Family to Family is a book about finding God’s intended purpose for the family.  This book helps families decide what decisions should be made in order to fulfill that purpose.  Pipes’ book doesn’t just tell people what they should do in order to be a family who lives under God’s purpose; it goes a step further by telling them how to go about it.  The book is divided into six short chapters spanning about 120 pages, and includes a conclusion and end notes.

In chapter one, Family to Family describes what a healthy family is.  The authors do this by first showing its contrast – an unhealthy family.  This unhealthy family is a family who is running to and fro doing all of the “activities” of life.  Pipes’ objective in chapter one is to help families discover whether or not they are on the “activity-driven merry-go-round”, or if they are doing their very best for God (p. 1).  Pipes describes many American families today as being “Stretched, stressed, and losing touch with one another” (p. 5).  Pipes intends to help families measure themselves against God’s standard and not fall victim to American culture.  Pipes suggests that readers examine their families to determine how much quality time they spend together, to determine their commitment level to each other in the family, and to discover where their purpose is centered – on themselves or on God.  Pipes then gives seven realities of experiencing God to help families know if in fact their lives, both individually and corporately, are centered on God’s purposes.

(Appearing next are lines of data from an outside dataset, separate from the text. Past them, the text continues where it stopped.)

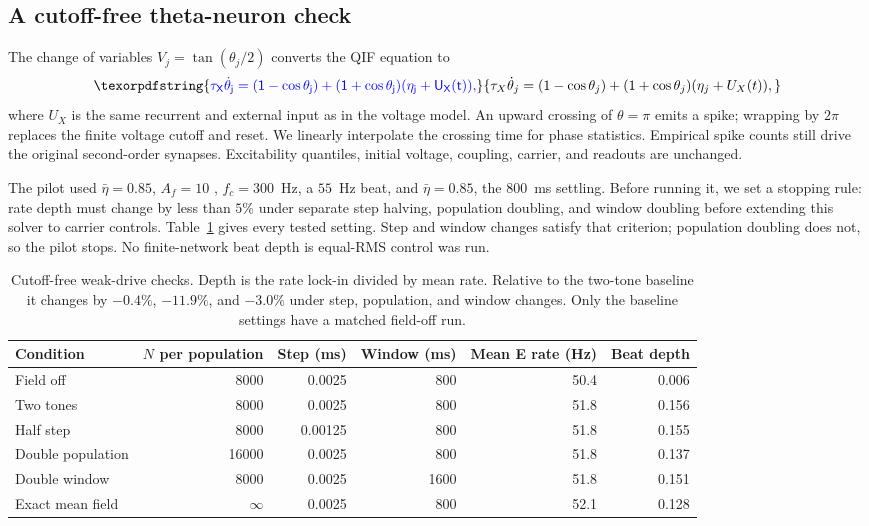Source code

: \documentclass[11pt,a4paper]{article}
\providecommand{\DIFaddtex}[1]{{\protect\color{blue} \sf #1}} %
\providecommand{\DIFdeltex}[1]{{\protect\color{red} \scriptsize #1}} %
\providecommand{\DIFaddbegin}{} %
\providecommand{\DIFaddend}{} %
\providecommand{\DIFdelbegin}{} %
\providecommand{\DIFdelend}{} %
\providecommand{\DIFadd}[1]{\texorpdfstring{\DIFaddtex{#1}}{#1}} %
\providecommand{\DIFdel}[1]{\texorpdfstring{\DIFdeltex{#1}}{}} %
\begin{document}
\subsection{\DIFadd{A cutoff-free theta-neuron check}}\label{supp:theta-pilot}
\DIFadd{The change of variables $V_j=\tan(\theta_j/2)$ converts the QIF equation to
}\[
\DIFadd{\tau_X\dot\theta_j=(1-\cos\theta_j)
 +(1+\cos\theta_j)(\eta_j+U_X(t)),
}\]
\DIFadd{where $U_X$ is the same recurrent and external input as in the voltage model.
An upward crossing of $\theta=\pi$ emits a spike; wrapping by $2\pi$ replaces
the finite voltage cutoff and reset. We linearly interpolate the crossing
time for phase statistics. Empirical spike counts still drive the original
second-order synapses. Excitability quantiles, initial voltage, coupling,
carrier, and readouts are unchanged.
}

\DIFadd{The pilot used $\bar\eta=0.85$, }\DIFaddend $A_f=10$\DIFaddbegin \DIFadd{, $f_c=300$~Hz, a $55$~Hz beat,
}\DIFaddend and \DIFdelbegin \DIFdel{$\bar\eta=0.85$, the }\DIFdelend \DIFaddbegin \DIFadd{$800$~ms settling. Before running it, we set a stopping rule: rate depth
must change by less than $5\%$ under separate step halving, population
doubling, and window doubling before extending this solver to carrier controls.
Table~\ref{tab:theta-pilot} gives every tested setting. Step and window changes
satisfy that criterion; population doubling does not, so the pilot stops.
No }\DIFaddend finite-network \DIFdelbegin \DIFdel{beat depth is }\DIFdelend \DIFaddbegin \DIFadd{equal-RMS control was run.
}

\begin{table}[htbp]
\color{blue}
\centering\small
\begin{tabular}{@{}lrrrrr@{}}
\toprule
Condition & $N$ per population & Step (ms) & Window (ms) & Mean E rate (Hz) & Beat depth\\
\midrule
Field off & 8000 & 0.0025 & 800 & 50.4 & 0.006\\
Two tones & 8000 & 0.0025 & 800 & 51.8 & 0.156\\
Half step & 8000 & 0.00125 & 800 & 51.8 & 0.155\\
Double population & 16000 & 0.0025 & 800 & 51.8 & 0.137\\
Double window & 8000 & 0.0025 & 1600 & 51.8 & 0.151\\
Exact mean field & $\infty$ & 0.0025 & 800 & 52.1 & 0.128\\
\bottomrule
\end{tabular}
\caption{\color{blue}Cutoff-free weak-drive checks. Depth is the rate lock-in divided by
mean rate. Relative to the two-tone baseline it changes by $-0.4\%$,
$-11.9\%$, and $-3.0\%$ under step, population, and window changes.
Only the baseline settings have a matched field-off run.}
\label{tab:theta-pilot}
\end{table}
\end{document}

In Chapter two Pipes discusses the family mission statement.  Pipes’ goal in chapter two is to help families to realize that in order to get where they are going, they have got to know how to get there. “A family mission statement will serve as a centerline and guardrails for your family on the road through life” (p. 25). Pipes spends about 15% of his book dealing with this one subject, indicating that this subject is indeed an important one.  Families need a stated purpose, goal, and mission and a family mission statement helps them to have just that.  Without it the journey on the “road through life” will be much more difficult and much less fulfilling spiritually.  Pipes begins his section on the family mission statement by telling his readers that family missions begin with the mother and father, and that “the heartbeat of family evangelism is with the parents” (p. 26).  The family mission statement describes a lifestyle – one that is centered on God’s purpose and plan.  Pipes then sheds some insight on Jesus’ stated purposes to help the family know what their purposes are as well.  Some of the examples Pipes gives are seeking after the lost, bearing witness to the truth, serving others, pointing others toward Christ, and many others.  Pipes does this in an effort to help families frame their own mission statement.  Pipes not only suggests a mission statement and tells why families should have one, he also takes the time to tell the reader how to develop a family mission statement step by step.

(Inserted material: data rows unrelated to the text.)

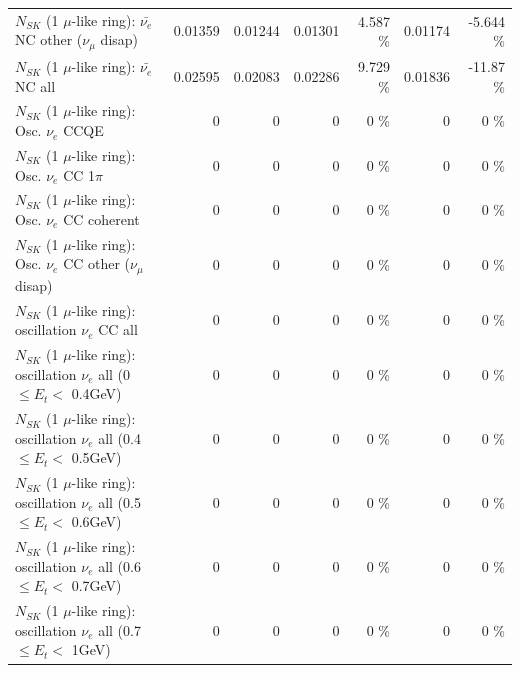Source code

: \begin{table}
\begin{tabular}{| l | r | r | r  r | r  r |}
          $N_{SK}$ (1 $\mu$-like ring): $\bar{\nu_e}$ NC other ($\nu_\mu$ disap) &         0.01359 &         0.01244 &         0.01301 &    4.587 \%  &         0.01174 &   -5.644 \%  \\ 
                            $N_{SK}$ (1 $\mu$-like ring): $\bar{\nu_{e}}$ NC all &         0.02595 &         0.02083 &         0.02286 &    9.729 \%  &         0.01836 &   -11.87 \%  \\ 
\hline
\hline
\hline
                                 $N_{SK}$ (1 $\mu$-like ring): Osc. $\nu_e$ CCQE &               0 &               0 &               0 &        0 \%  &               0 &        0 \%  \\ 
                            $N_{SK}$ (1 $\mu$-like ring): Osc. $\nu_e$ CC 1$\pi$ &               0 &               0 &               0 &        0 \%  &               0 &        0 \%  \\ 
                          $N_{SK}$ (1 $\mu$-like ring): Osc. $\nu_e$ CC coherent &               0 &               0 &               0 &        0 \%  &               0 &        0 \%  \\ 
           $N_{SK}$ (1 $\mu$-like ring): Osc. $\nu_e$ CC other ($\nu_\mu$ disap) &               0 &               0 &               0 &        0 \%  &               0 &        0 \%  \\ 
                        $N_{SK}$ (1 $\mu$-like ring): oscillation $\nu_e$ CC all &               0 &               0 &               0 &        0 \%  &               0 &        0 \%  \\ 
\hline
$N_{SK}$ (1 $\mu$-like ring): oscillation $\nu_{e}$ all (0 $\leq E_{t} <$ 0.4GeV) &               0 &               0 &               0 &        0 \%  &               0 &        0 \%  \\ 
$N_{SK}$ (1 $\mu$-like ring): oscillation $\nu_{e}$ all (0.4 $\leq E_{t} <$ 0.5GeV) &               0 &               0 &               0 &        0 \%  &               0 &        0 \%  \\ 
$N_{SK}$ (1 $\mu$-like ring): oscillation $\nu_{e}$ all (0.5 $\leq E_{t} <$ 0.6GeV) &               0 &               0 &               0 &        0 \%  &               0 &        0 \%  \\ 
$N_{SK}$ (1 $\mu$-like ring): oscillation $\nu_{e}$ all (0.6 $\leq E_{t} <$ 0.7GeV) &               0 &               0 &               0 &        0 \%  &               0 &        0 \%  \\ 
$N_{SK}$ (1 $\mu$-like ring): oscillation $\nu_{e}$ all (0.7 $\leq E_{t} <$ 1GeV) &               0 &               0 &               0 &        0 \%  &               0 &        0 \%  \\ 

\end{tabular}
\end{table}
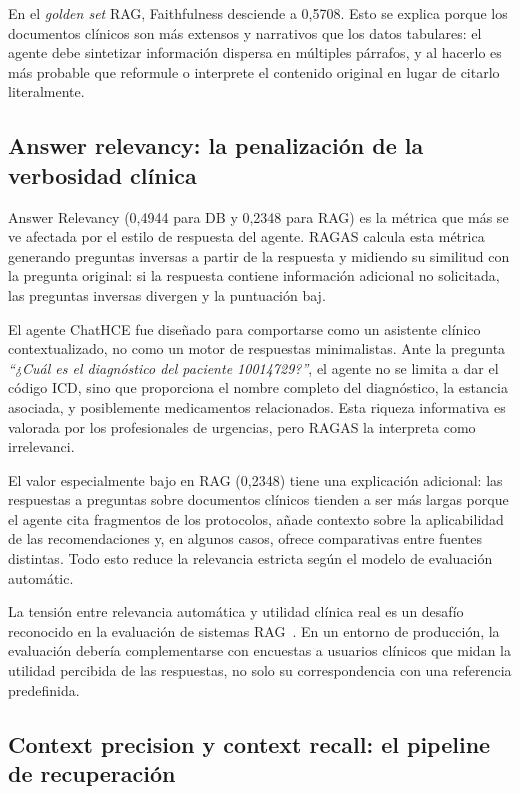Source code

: En el \textit{golden set} \ac{RAG}, Faithfulness desciende a 0,5708. Esto se explica porque los documentos clínicos son más extensos y narrativos que los datos tabulares: el agente debe sintetizar información dispersa en múltiples párrafos, y al hacerlo es más probable que reformule o interprete el contenido original en lugar de citarlo literalmente.


\subsection{Answer relevancy: la penalización de la verbosidad clínica}

Answer Relevancy (0,4944 para DB y 0,2348 para \ac{RAG}) es la métrica que más se ve afectada por el estilo de respuesta del agente. \ac{RAGAS} calcula esta métrica generando preguntas inversas a partir de la respuesta y midiendo su similitud con la pregunta original: si la respuesta contiene información adicional no solicitada, las preguntas inversas divergen y la puntuación baj.

El agente ChatHCE fue diseñado para comportarse como un asistente clínico contextualizado, no como un motor de respuestas minimalistas. Ante la pregunta \textit{``¿Cuál es el diagnóstico del paciente 10014729?''}, el agente no se limita a dar el código \ac{ICD}, sino que proporciona el nombre completo del diagnóstico, la estancia asociada, y posiblemente medicamentos relacionados. Esta riqueza informativa es valorada por los profesionales de urgencias, pero \ac{RAGAS} la interpreta como irrelevanci.

El valor especialmente bajo en \ac{RAG} (0,2348) tiene una explicación adicional: las respuestas a preguntas sobre documentos clínicos tienden a ser más largas porque el agente cita fragmentos de los protocolos, añade contexto sobre la aplicabilidad de las recomendaciones y, en algunos casos, ofrece comparativas entre fuentes distintas. Todo esto reduce la relevancia estricta según el modelo de evaluación automátic.

La tensión entre relevancia automática y utilidad clínica real es un desafío reconocido en la evaluación de sistemas \ac{RAG}~\parencite{Neha2025raghealth}. En un entorno de producción, la evaluación debería complementarse con encuestas a usuarios clínicos que midan la utilidad percibida de las respuestas, no solo su correspondencia con una referencia predefinida.


\subsection{Context precision y context recall: el pipeline de recuperación}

In chapter three, Pipes discusses passing the baton.  Pipes correctly contends that it is the responsibility of the parent and not the church to evangelize to children and disciple them.  He uses Deuteronomy 6:4-7 as evidence for his case. In this chapter Pipes helps the reader understand when a child might be ready to receive Christ as Savior and gives some signs of possible accountability before God for children.  He also helps the reader learn how to present the Gospel message clearly and concisely, and gives five recommended scripture passages that should be included in any Gospel presentation.  He encourages parents to live a life of integrity and trust so that their children will know that their Christianity is real.  Parents have to be open with their children, and must not displace themselves from the things that are in their children’s culture. Additionally, parents must talk to their children about salvation when the time is right.  He concludes this chapter with pointers for mentoring.

In chapter four Pipes seeks to remind the reader that the world is watching when their family leaves the house.  This makes for a great opportunity for a Christian family to live out their faith in full view of their friends, neighbors, and community.  He then shares tips for family evangelism.  Using the Concentric Circles of Concern model developed by Oscar Thompson, Pipes reminds the reader that there are opportunities for evangelism in every circle of a believer’s life.  He then shares specific ideas for how to reach individuals within circles 2-7.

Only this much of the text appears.